Extracted records
————————

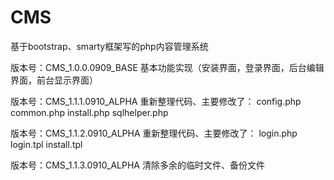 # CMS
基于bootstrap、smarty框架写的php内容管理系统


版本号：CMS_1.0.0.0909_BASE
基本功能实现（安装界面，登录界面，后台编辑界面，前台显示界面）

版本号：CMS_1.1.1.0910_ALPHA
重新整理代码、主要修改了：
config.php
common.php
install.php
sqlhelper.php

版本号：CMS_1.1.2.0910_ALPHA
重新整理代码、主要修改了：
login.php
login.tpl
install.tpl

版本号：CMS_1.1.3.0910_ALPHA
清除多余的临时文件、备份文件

————————

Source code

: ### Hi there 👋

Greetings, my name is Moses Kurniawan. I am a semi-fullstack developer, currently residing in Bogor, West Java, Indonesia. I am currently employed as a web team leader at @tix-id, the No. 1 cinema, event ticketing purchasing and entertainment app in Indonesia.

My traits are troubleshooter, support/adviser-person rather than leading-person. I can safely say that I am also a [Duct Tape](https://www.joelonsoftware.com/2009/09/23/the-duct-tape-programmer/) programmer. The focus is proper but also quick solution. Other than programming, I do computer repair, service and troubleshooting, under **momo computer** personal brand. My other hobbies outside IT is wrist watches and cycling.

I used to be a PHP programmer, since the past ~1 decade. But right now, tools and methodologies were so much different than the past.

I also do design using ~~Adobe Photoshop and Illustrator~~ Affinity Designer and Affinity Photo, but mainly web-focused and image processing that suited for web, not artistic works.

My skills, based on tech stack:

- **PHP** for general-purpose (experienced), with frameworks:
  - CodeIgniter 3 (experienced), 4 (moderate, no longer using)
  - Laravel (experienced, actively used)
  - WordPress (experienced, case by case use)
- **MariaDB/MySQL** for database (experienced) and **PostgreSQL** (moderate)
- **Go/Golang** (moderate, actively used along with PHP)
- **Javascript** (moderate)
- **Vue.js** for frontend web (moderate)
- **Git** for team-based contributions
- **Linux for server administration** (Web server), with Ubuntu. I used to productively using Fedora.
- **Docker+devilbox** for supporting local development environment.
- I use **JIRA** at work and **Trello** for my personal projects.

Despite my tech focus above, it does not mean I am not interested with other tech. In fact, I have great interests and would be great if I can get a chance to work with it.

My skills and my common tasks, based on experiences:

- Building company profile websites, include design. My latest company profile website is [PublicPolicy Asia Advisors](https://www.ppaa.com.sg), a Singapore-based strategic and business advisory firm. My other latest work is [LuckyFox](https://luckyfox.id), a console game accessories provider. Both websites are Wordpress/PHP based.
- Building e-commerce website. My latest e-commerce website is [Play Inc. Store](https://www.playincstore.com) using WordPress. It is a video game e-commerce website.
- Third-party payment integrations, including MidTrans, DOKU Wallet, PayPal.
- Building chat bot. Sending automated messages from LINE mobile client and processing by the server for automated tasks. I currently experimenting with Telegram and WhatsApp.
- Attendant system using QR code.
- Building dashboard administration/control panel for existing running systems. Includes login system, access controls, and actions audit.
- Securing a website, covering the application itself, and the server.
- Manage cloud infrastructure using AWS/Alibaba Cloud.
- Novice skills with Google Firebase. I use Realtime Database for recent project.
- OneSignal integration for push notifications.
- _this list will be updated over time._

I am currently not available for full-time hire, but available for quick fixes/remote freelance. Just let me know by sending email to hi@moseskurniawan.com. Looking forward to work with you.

————————

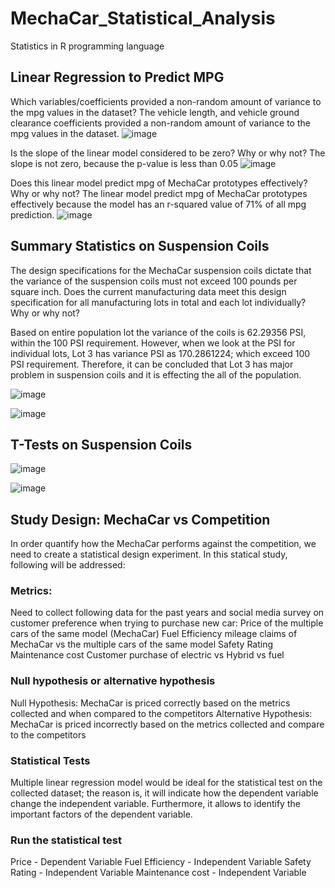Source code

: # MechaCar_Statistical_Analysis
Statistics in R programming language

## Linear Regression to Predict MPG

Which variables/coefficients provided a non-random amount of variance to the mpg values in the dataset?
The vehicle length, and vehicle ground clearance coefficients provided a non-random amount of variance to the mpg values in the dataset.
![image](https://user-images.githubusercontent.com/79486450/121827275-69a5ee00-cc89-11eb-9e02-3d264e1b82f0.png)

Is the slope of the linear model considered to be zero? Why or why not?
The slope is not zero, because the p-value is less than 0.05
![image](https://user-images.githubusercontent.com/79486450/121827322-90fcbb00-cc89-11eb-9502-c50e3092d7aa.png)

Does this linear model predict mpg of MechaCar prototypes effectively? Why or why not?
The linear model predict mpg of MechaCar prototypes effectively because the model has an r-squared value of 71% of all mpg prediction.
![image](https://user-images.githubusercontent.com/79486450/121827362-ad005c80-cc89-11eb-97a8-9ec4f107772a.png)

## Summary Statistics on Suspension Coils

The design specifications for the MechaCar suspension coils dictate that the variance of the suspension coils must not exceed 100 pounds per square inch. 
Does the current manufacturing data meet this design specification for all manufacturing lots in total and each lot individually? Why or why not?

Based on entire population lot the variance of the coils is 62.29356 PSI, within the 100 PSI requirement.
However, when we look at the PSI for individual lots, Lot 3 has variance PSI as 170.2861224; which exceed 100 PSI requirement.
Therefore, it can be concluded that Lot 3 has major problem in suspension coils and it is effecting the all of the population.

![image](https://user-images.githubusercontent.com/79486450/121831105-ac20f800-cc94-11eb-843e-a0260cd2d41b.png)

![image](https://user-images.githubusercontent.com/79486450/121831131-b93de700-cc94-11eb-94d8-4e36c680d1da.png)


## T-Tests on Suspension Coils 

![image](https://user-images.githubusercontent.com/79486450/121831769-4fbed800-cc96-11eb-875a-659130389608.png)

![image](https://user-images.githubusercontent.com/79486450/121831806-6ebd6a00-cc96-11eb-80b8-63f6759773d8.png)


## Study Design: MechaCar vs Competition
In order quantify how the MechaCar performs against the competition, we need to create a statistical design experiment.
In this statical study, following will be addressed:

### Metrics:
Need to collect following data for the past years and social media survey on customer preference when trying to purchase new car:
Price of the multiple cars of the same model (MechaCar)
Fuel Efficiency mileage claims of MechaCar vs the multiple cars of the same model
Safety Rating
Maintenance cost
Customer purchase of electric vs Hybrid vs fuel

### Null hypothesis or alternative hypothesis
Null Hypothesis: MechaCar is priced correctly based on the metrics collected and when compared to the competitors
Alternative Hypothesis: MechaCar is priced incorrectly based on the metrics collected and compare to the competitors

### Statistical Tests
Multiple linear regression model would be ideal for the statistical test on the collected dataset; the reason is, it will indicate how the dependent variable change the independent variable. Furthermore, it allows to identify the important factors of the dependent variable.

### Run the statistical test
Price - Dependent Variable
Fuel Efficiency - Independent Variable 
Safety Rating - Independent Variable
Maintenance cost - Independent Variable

————————

Prompt
Both the line containing "- **MariaDB/MySQL** for" and the line containing "- **Git** for team-based contributions" belong in the answer. Print them and every line above that falls between them exactly, and no others.

Expected answer
- **MariaDB/MySQL** for database (experienced) and **PostgreSQL** (moderate)
- **Go/Golang** (moderate, actively used along with PHP)
- **Javascript** (moderate)
- **Vue.js** for frontend web (moderate)
- **Git** for team-based contributions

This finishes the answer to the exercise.